Which leads me to genre, but I'll only touch on the subject, because all writing, to be good, to be entertaining, is the same in the final analysis-It has to be compelling.

In all genres, the most important single element to success is compelling writing. But what makes them different?

In romance, the most compelling element is oftentimes sexual tension, not that sexual tension can't be used successfully in any genre. After all, it's normally human elements that keep us interested.

In mystery, it's just that, the mystery. We want to know who done it, and oft times how.

In westerns it's usually a quest. High Noon, he's got to make it through the day. Lonesome Dove, they've got to get the cattle to Montana. Will they make it? Who will die on the way?

In Sci Fi, it's the element of an unknown new world, A Brave New World, a world as unlimited as the imagination of the writer-the Star War's bar. Jabba the Hut. A common element taken to the extreme.

But all of those genres depend upon compelling writing to make them commercially successful, to take them past the requirements of the avid reader fo genre to those of us more plebeian types who need to be entertained. Who need a book we care so much about we can't put it down.
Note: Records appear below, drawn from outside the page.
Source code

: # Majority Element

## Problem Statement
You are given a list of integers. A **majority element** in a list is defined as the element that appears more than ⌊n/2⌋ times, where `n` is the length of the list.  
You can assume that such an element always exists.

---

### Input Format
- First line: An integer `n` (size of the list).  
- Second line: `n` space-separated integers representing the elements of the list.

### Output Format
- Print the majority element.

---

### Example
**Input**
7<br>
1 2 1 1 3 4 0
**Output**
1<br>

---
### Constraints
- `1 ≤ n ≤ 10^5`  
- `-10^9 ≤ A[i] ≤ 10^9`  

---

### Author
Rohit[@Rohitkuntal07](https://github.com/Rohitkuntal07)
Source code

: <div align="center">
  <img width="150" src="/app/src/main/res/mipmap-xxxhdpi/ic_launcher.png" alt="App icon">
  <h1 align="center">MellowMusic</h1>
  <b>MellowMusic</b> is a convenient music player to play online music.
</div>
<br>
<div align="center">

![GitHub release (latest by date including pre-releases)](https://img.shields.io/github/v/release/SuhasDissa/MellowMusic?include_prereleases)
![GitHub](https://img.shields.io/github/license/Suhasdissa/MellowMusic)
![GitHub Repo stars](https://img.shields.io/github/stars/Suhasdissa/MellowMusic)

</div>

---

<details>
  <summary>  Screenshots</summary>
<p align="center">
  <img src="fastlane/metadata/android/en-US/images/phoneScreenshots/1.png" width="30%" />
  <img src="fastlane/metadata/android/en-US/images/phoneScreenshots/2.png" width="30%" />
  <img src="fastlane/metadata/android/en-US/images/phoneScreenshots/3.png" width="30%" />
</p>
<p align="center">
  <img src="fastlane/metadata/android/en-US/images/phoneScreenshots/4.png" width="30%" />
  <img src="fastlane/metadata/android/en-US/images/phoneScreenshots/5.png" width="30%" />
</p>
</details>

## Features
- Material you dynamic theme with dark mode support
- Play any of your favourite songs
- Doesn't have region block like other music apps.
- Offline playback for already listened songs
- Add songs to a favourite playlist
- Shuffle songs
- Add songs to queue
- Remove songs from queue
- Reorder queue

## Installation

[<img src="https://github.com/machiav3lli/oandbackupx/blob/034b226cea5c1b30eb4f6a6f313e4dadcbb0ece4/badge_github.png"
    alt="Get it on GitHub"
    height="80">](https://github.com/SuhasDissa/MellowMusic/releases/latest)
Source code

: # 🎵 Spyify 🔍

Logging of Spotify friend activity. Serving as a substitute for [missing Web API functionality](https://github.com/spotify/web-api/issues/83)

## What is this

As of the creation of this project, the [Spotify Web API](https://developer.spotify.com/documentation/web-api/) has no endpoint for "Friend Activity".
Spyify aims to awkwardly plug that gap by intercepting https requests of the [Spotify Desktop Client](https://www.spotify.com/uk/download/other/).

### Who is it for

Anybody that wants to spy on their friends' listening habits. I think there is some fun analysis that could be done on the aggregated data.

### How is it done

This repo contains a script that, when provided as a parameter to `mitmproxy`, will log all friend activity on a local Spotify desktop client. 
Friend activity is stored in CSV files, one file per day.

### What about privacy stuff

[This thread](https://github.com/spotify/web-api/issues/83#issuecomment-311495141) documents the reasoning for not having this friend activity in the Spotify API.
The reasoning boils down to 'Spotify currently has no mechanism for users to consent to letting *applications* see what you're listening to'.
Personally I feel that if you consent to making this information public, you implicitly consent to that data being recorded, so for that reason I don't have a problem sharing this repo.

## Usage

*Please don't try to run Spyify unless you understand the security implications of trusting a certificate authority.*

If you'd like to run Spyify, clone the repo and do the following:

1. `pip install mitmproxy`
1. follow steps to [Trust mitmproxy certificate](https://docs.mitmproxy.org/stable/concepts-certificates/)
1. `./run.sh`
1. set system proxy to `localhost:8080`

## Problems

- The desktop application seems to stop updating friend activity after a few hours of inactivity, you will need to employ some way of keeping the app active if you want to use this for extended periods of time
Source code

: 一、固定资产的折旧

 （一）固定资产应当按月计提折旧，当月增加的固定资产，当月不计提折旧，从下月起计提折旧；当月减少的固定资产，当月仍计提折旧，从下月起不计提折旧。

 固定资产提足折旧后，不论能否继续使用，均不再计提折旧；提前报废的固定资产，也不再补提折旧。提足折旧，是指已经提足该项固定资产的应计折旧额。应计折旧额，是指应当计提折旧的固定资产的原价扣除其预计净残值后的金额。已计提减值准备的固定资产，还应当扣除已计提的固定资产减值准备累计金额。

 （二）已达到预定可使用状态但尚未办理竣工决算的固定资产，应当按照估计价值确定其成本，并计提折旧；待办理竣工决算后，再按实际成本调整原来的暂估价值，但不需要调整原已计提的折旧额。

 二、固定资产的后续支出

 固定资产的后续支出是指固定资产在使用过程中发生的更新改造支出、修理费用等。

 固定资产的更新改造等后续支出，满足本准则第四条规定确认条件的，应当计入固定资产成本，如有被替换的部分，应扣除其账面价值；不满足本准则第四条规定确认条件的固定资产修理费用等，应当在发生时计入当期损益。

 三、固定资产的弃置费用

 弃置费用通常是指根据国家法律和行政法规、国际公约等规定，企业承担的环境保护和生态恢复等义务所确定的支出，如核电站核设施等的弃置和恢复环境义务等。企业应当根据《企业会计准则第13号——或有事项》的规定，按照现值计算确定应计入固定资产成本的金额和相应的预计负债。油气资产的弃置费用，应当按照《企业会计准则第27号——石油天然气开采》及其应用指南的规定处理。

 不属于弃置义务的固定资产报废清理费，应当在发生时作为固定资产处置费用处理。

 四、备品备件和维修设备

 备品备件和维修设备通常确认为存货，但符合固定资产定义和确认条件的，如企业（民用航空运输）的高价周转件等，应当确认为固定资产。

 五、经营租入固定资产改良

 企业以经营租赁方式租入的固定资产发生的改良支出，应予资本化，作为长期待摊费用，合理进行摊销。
Kat and I both use the Syd Field paradigm. The belief that a novel, like a screenplay, must have major plot points in order to hold the reader's interest, to jerk him back to a compelling interest in the story. A plot point is a sudden, hopefully unanticipated, change in the direction of the story. And the story is broken by two intermediate plot points into three sections. In the novel Intensity, it's the beautiful, happy go lucky protagonist suddenly taken prisoner by a madman, plot point one, which brings us to the second segment, the horror of being imprisoned, then getting free, getting cojones, and fighting back, plot point two, which begins the third segment. Syd Field has studied hundreds if not thousands of successful films, and has come to the plot point conclusion by the commonalities that made them successful, that made them compelling. That kept you wired to your seat even though your bladder was about to burst.
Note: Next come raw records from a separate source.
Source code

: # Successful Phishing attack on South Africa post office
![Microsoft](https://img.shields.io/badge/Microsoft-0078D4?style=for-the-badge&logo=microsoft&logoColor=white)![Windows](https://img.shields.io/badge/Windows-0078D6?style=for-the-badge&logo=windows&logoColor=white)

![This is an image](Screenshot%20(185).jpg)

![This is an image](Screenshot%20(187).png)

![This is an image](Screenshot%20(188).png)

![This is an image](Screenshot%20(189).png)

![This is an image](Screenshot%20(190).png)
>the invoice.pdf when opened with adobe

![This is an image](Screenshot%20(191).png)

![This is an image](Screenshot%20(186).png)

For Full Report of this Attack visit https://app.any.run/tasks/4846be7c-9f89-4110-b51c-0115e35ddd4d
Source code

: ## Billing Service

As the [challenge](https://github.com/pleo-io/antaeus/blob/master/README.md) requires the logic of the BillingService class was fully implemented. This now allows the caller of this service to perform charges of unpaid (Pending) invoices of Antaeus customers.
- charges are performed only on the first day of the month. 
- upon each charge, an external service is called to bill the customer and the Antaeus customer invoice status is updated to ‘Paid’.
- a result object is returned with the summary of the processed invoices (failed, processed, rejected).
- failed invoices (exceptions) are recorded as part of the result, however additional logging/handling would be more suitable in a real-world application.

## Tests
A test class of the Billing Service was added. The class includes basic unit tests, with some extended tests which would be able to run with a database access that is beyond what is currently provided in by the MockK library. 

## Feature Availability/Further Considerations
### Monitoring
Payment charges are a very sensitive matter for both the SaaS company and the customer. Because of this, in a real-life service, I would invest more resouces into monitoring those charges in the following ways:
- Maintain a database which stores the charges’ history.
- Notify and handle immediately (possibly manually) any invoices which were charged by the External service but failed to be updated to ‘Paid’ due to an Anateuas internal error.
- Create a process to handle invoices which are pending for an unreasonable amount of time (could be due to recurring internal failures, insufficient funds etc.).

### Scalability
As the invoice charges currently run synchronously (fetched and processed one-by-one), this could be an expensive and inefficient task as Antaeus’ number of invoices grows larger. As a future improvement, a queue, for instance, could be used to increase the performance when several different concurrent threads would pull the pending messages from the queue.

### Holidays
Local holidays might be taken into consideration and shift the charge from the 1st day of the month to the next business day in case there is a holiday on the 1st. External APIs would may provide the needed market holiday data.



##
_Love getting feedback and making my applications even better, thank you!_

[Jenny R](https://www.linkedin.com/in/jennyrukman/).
An Officer and a Gentlemen. Plot point one, he's in officer training, plot point two, he's thrown out. Rent it, check it out, and do it with a stop watch. You'll see that about 23 minutes into the story, there's a major plot point, and about 23 minutes from the end, another.
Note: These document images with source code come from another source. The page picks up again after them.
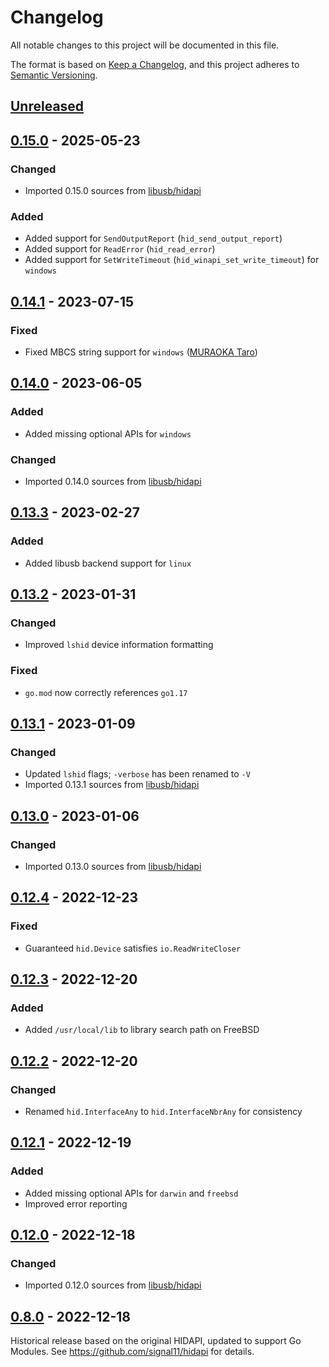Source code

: # Changelog

All notable changes to this project will be documented in this file.

The format is based on [Keep a Changelog](https://keepachangelog.com/en/1.0.0/),
and this project adheres to [Semantic Versioning](https://semver.org/spec/v2.0.0.html).

## [Unreleased]

## [0.15.0] - 2025-05-23

### Changed

- Imported 0.15.0 sources from [libusb/hidapi](https://github.com/libusb/hidapi)

### Added

- Added support for `SendOutputReport` (`hid_send_output_report`)
- Added support for `ReadError` (`hid_read_error`)
- Added support for `SetWriteTimeout` (`hid_winapi_set_write_timeout`) for `windows`

## [0.14.1] - 2023-07-15

### Fixed

- Fixed MBCS string support for `windows` ([MURAOKA Taro](https://github.com/koron))

## [0.14.0] - 2023-06-05

### Added

- Added missing optional APIs for `windows`

### Changed

- Imported 0.14.0 sources from [libusb/hidapi](https://github.com/libusb/hidapi)

## [0.13.3] - 2023-02-27

### Added

- Added libusb backend support for `linux`

## [0.13.2] - 2023-01-31

### Changed

- Improved `lshid` device information formatting

### Fixed

- `go.mod` now correctly references `go1.17`

## [0.13.1] - 2023-01-09

### Changed

- Updated `lshid` flags; `-verbose` has been renamed to `-V`
- Imported 0.13.1 sources from [libusb/hidapi](https://github.com/libusb/hidapi)

## [0.13.0] - 2023-01-06

### Changed

- Imported 0.13.0 sources from [libusb/hidapi](https://github.com/libusb/hidapi)

## [0.12.4] - 2022-12-23

### Fixed

- Guaranteed `hid.Device` satisfies `io.ReadWriteCloser`

## [0.12.3] - 2022-12-20

### Added

- Added `/usr/local/lib` to library search path on FreeBSD

## [0.12.2] - 2022-12-20

### Changed

- Renamed `hid.InterfaceAny` to `hid.InterfaceNbrAny` for consistency

## [0.12.1] - 2022-12-19

### Added

- Added missing optional APIs for `darwin` and `freebsd`
- Improved error reporting

## [0.12.0] - 2022-12-18

### Changed

- Imported 0.12.0 sources from [libusb/hidapi](https://github.com/libusb/hidapi)

## [0.8.0] - 2022-12-18

Historical release based on the original HIDAPI, updated to support Go Modules.
See https://github.com/signal11/hidapi for details.

[Unreleased]: https://github.com/sstallion/go-hid/compare/v0.15.0...HEAD
[0.15.0]: https://github.com/sstallion/go-hid/releases/tag/v0.15.0
[0.14.1]: https://github.com/sstallion/go-hid/releases/tag/v0.14.1
[0.14.0]: https://github.com/sstallion/go-hid/releases/tag/v0.14.0
[0.13.3]: https://github.com/sstallion/go-hid/releases/tag/v0.13.3
[0.13.2]: https://github.com/sstallion/go-hid/releases/tag/v0.13.2
[0.13.1]: https://github.com/sstallion/go-hid/releases/tag/v0.13.1
[0.13.0]: https://github.com/sstallion/go-hid/releases/tag/v0.13.0
[0.12.4]: https://github.com/sstallion/go-hid/releases/tag/v0.12.4
[0.12.3]: https://github.com/sstallion/go-hid/releases/tag/v0.12.3
[0.12.2]: https://github.com/sstallion/go-hid/releases/tag/v0.12.2
[0.12.1]: https://github.com/sstallion/go-hid/releases/tag/v0.12.1
[0.12.0]: https://github.com/sstallion/go-hid/releases/tag/v0.12.0
[0.8.0]: https://github.com/sstallion/go-hid/releases/tag/v0.8.0

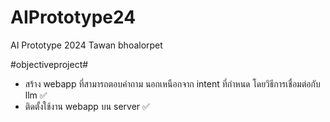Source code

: # AIPrototype24
AI Prototype 2024 Tawan bhoalorpet 

#objectiveproject#
- สร้าง webapp  ที่สามารถตอบคำถาม นอกเหนือกจาก intent ที่กำหนด โดยวิธีการเชื่อมต่อกับ llm :white_check_mark:
- ติดตั้งใช้งาน webapp บน server :white_check_mark:
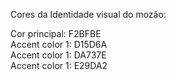 


Cores da Identidade visual do mozão:   

Cor principal: F2BFBE  
Accent color 1: D15D6A  
Accent color 1: DA737E  
Accent color 1: E29DA2 
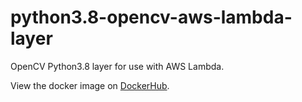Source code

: # python3.8-opencv-aws-lambda-layer


OpenCV Python3.8 layer for use with AWS Lambda.



View the docker image on [DockerHub](https://hub.docker.com/repository/docker/caloverflow/python3.8-opencv-aws-lambda-layer).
Syd Field teaches other story elements-the bridge, in the middle of the story, introducing all your primary characters in the first ten minutes, and concluding all the elements in the last ten. Remember, he's writing about film. But any story is the same if it's to be compelling.

One of the elements of writing that I see so often, an element that gets me to toss a book, is so simple it's pathetic. But it tires the reader, literally tires the eyes, and gets books tossed, and that's sentence variety.

It was a cold day. John entered the saloon and crossed to the bar. He leaned against the rosewood. He ordered a beer. The bartender grabbed a mug and walked to the spigot. The beer foamed as it filled and ran over. The bartender didn't bother to fill it. He brought it directly to John and said, "Two dollars." Heat creeped up the back of John's neck. John reached over the bar and grabbed the man by the collar.

That's subject verb, subject verb, and you're already bored.

John pulled his collar closer against the chill wind, then pushed the saloon door aside. Coffee would be wiser, but he needed a beer. Crossing to the bar, he snapped "beer" at the apron clad man, who spun and filled a frosted mug, then sat it on the bar. Eyeing the glass, three quarters filled with foam, John felt heat creep up the back of his neck. Without considering that the bartender was the better part of two hundred fifty pounds, John's hand snaked across the bar and he snatched the man by the collar, jerking him close.

Keep the eye entertained and the reader won't be so quick to bore.

In conclusion:

Write in scenes. Enter late, leave early.

Make your characters be loved or hated by what they do, not what they say.

Use plot points to renew the reader's interest.

Description through action. Show don't tell.

Sentence variety makes for happy eyes.

Be succinct. Never use two words when one will do.